On the face of it, ‘Scrub’ is working


In December 2011, the N.J. Motor Vehicle Commission launched Operation Facial Scrub, a fraud-prevention initiative using facial recognition technology to detect individuals who have obtained N.J. driver’s licenses using false identities.

Last week, MVC Chairman Raymond Martinez and N.J. Attorney General Jeffrey Chiesa announced “a first wave” of 38 criminal prosecutions. Thus far, 669 cases have been referred to the AG.

Using the state-of-the-art technology, the MVC is conducting a full “scrub” of the 19 million photos in its database “to identify any duplicative photo records that may indicate administrative errors or customer fraud.”

To date, more than 600,000 matches have been reviewed and internal action taken when warranted, authorities said. Of those, approximately 1,800 suspension cases were identified, which required customers to re-verify their identities with the MVC.

Administrative suspensions were imposed on 146 individuals for misstatements of identification.

Information on false licenses is also shared via a secure website with 22 state and federal partners so they can pursue other cases of fraud, involving, for example, unemployment benefits, Medicaid, immigration or parole violations.

In addition to scrubbing the 19 million photos in the system, the MVC is conducting a nightly scrub of all new photos taken at its 39 agencies statewide to identify attempted fraud.

“A driver’s license is a powerful document that enables the holder to open financial accounts, obtain and drive motor vehicles, and board airplanes,” said Chiesa.
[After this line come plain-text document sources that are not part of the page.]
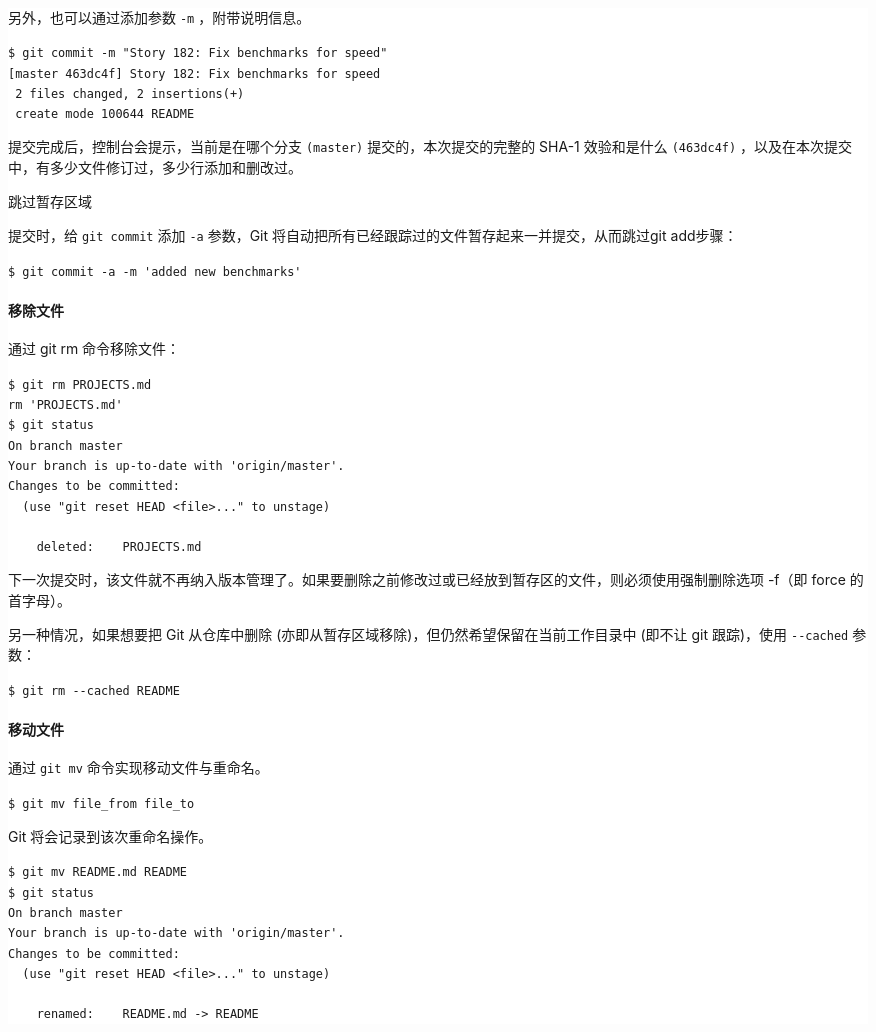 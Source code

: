 另外，也可以通过添加参数 `-m` ，附带说明信息。

```git
$ git commit -m "Story 182: Fix benchmarks for speed"
[master 463dc4f] Story 182: Fix benchmarks for speed
 2 files changed, 2 insertions(+)
 create mode 100644 README
```

提交完成后，控制台会提示，当前是在哪个分支 `(master)` 提交的，本次提交的完整的 SHA-1 效验和是什么 `(463dc4f)` ，以及在本次提交中，有多少文件修订过，多少行添加和删改过。

跳过暂存区域

提交时，给 `git commit` 添加 `-a` 参数，Git 将自动把所有已经跟踪过的文件暂存起来一并提交，从而跳过git add步骤：

```git
$ git commit -a -m 'added new benchmarks'
```

#### 移除文件

通过 git rm 命令移除文件：

```git
$ git rm PROJECTS.md
rm 'PROJECTS.md'
$ git status
On branch master
Your branch is up-to-date with 'origin/master'.
Changes to be committed:
  (use "git reset HEAD <file>..." to unstage)

    deleted:    PROJECTS.md
```

下一次提交时，该文件就不再纳入版本管理了。如果要删除之前修改过或已经放到暂存区的文件，则必须使用强制删除选项 -f（即 force 的首字母）。

另一种情况，如果想要把 Git 从仓库中删除 (亦即从暂存区域移除)，但仍然希望保留在当前工作目录中 (即不让 git 跟踪)，使用 `--cached` 参数：

```git
$ git rm --cached README
```

#### 移动文件

通过 `git mv` 命令实现移动文件与重命名。

```git
$ git mv file_from file_to
```

Git 将会记录到该次重命名操作。

```git
$ git mv README.md README
$ git status
On branch master
Your branch is up-to-date with 'origin/master'.
Changes to be committed:
  (use "git reset HEAD <file>..." to unstage)

    renamed:    README.md -> README
```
“We know the 9/11 terrorists had fraudulent licenses from other states,” he noted. “By detecting individuals who have false licenses, law enforcement can potentially uncover other types of crime that these individuals may be involved in, including identity theft, financial fraud and even terrorism.”

“Our first 38 criminal prosecutions in Operation Facial Scrub include truck and bus drivers who have no business being on our roadways and registered sex offenders who tried to hide their criminal pasts,” said Director Stephen Taylor of the Division of Criminal Justice.

According to authorities, among those indicted last week were a 58-year-old Old Bridge trucker whose real and fraudulent licenses have been suspended 64 times, including six times for DUI, and a 50-year-old Hackensack bus driver who allegedly used the name of a dead man to obtain a commercial license and who has a felony record for identity theft, fraud and forgery.

A full list of the 38 defendants charged is available at www.njpublicsafety.com.

Second-degree charges carry a sentence of five to 10 years in state prison and a fine of up to $150,000, while the third-degree charges carry a sentence of three to five years and a $15,000 fine. The charges are merely accusations and the defendants are presumed innocent until proven guilty, the AG’s office noted.